• _What is needed_:
Below is a listing. Quote from it, exactly, the lines from the one containing "Since all I" down to the one containing "I knew from", both ends included, and nothing else.

• _Task material_:
((

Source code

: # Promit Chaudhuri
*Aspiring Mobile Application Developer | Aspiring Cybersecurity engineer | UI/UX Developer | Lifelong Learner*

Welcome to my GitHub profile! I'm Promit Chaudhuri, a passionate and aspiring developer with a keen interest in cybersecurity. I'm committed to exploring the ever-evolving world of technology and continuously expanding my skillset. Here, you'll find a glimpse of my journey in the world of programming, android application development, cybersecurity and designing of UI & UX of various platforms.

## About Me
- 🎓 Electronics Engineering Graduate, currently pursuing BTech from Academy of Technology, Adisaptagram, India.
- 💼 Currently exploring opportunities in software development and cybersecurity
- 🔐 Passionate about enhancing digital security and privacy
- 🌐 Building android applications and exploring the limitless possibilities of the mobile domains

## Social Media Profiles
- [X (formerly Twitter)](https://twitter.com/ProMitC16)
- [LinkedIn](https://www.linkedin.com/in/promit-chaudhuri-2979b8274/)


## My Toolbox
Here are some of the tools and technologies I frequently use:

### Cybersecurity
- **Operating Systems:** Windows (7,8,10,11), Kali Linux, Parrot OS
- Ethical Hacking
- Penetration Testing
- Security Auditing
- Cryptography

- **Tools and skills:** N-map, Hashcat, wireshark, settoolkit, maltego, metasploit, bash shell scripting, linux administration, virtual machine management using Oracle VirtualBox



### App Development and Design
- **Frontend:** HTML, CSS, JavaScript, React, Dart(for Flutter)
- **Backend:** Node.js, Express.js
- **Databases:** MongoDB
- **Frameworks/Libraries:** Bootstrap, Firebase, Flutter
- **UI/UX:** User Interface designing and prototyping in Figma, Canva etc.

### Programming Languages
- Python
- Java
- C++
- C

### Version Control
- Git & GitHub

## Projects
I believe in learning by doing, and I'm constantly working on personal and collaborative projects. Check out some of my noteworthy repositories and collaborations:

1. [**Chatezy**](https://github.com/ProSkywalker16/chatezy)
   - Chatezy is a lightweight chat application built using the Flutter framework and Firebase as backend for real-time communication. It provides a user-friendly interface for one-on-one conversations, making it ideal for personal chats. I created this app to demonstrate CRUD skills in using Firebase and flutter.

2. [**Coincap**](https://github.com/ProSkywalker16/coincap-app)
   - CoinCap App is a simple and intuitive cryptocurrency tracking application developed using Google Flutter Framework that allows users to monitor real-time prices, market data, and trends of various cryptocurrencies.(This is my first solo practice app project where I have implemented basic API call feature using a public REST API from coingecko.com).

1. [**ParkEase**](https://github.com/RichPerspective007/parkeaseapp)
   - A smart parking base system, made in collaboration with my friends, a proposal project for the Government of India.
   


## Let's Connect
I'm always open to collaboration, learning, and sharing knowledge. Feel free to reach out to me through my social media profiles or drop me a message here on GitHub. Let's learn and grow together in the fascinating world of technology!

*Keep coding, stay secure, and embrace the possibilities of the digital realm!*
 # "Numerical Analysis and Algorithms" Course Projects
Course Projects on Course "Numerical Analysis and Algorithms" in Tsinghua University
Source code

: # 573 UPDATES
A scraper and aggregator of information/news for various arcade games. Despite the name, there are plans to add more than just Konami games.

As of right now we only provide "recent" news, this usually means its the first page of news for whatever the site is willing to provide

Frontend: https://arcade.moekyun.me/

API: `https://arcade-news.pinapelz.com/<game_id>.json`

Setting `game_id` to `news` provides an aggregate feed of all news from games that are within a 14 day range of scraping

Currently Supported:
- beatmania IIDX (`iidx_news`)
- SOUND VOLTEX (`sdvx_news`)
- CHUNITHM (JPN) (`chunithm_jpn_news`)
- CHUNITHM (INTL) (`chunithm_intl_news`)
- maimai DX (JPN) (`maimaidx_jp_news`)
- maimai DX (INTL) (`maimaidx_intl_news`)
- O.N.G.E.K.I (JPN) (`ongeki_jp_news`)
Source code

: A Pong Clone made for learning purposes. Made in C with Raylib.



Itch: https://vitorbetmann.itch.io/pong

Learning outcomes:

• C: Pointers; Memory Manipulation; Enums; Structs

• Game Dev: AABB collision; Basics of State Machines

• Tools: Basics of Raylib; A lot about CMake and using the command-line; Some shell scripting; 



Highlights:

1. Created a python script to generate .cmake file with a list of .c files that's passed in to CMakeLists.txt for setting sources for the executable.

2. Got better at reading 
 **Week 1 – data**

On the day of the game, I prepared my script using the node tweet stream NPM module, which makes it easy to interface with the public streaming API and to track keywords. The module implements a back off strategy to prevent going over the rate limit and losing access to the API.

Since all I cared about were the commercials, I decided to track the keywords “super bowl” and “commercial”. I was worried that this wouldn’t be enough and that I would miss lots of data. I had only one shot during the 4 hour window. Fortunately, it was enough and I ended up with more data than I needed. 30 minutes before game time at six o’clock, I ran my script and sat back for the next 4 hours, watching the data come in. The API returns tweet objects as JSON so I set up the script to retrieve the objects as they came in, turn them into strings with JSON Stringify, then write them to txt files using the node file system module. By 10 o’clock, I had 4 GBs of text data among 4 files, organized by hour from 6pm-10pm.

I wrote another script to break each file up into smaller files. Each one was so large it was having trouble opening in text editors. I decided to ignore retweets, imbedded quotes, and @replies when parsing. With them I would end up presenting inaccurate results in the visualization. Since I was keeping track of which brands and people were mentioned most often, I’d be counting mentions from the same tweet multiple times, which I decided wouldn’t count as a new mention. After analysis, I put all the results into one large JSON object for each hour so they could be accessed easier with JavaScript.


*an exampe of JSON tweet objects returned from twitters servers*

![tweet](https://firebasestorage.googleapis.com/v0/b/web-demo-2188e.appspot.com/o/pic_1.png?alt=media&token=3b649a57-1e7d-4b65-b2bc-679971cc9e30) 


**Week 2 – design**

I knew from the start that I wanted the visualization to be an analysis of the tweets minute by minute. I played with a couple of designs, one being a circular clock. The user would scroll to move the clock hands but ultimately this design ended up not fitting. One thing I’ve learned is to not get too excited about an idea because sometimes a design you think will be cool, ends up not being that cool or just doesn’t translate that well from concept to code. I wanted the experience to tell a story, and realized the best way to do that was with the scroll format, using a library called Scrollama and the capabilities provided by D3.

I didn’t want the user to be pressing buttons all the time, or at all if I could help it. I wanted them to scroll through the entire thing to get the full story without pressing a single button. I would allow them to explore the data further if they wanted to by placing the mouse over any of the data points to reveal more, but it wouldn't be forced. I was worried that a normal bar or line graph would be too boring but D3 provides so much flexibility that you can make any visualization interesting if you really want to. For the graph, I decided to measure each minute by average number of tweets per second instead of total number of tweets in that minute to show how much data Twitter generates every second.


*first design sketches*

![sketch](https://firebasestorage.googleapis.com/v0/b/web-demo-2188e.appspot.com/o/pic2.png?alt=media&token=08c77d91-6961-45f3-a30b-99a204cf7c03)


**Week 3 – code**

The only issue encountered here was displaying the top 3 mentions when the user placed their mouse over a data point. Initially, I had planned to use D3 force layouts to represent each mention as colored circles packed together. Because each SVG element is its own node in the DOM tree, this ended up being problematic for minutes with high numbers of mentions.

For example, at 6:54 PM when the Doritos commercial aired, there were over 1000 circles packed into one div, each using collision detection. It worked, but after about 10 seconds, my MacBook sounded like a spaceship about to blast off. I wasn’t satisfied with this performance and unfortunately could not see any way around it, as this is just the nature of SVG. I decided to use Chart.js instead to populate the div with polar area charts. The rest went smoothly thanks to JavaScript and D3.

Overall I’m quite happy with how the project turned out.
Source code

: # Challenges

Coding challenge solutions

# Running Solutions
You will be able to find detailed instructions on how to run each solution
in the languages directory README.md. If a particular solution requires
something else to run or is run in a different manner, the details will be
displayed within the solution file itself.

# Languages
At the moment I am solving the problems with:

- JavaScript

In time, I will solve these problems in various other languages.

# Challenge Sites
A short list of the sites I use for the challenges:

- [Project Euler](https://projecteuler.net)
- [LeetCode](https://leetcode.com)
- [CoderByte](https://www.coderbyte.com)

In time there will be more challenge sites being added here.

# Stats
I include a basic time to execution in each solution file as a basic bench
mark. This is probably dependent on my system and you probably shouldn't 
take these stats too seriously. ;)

))

• _Solved exercise_:
Since all I cared about were the commercials, I decided to track the keywords “super bowl” and “commercial”. I was worried that this wouldn’t be enough and that I would miss lots of data. I had only one shot during the 4 hour window. Fortunately, it was enough and I ended up with more data than I needed. 30 minutes before game time at six o’clock, I ran my script and sat back for the next 4 hours, watching the data come in. The API returns tweet objects as JSON so I set up the script to retrieve the objects as they came in, turn them into strings with JSON Stringify, then write them to txt files using the node file system module. By 10 o’clock, I had 4 GBs of text data among 4 files, organized by hour from 6pm-10pm.

I wrote another script to break each file up into smaller files. Each one was so large it was having trouble opening in text editors. I decided to ignore retweets, imbedded quotes, and @replies when parsing. With them I would end up presenting inaccurate results in the visualization. Since I was keeping track of which brands and people were mentioned most often, I’d be counting mentions from the same tweet multiple times, which I decided wouldn’t count as a new mention. After analysis, I put all the results into one large JSON object for each hour so they could be accessed easier with JavaScript.


*an exampe of JSON tweet objects returned from twitters servers*

![tweet](https://firebasestorage.googleapis.com/v0/b/web-demo-2188e.appspot.com/o/pic_1.png?alt=media&token=3b649a57-1e7d-4b65-b2bc-679971cc9e30) 


**Week 2 – design**

I knew from the start that I wanted the visualization to be an analysis of the tweets minute by minute. I played with a couple of designs, one being a circular clock. The user would scroll to move the clock hands but ultimately this design ended up not fitting. One thing I’ve learned is to not get too excited about an idea because sometimes a design you think will be cool, ends up not being that cool or just doesn’t translate that well from concept to code. I wanted the experience to tell a story, and realized the best way to do that was with the scroll format, using a library called Scrollama and the capabilities provided by D3.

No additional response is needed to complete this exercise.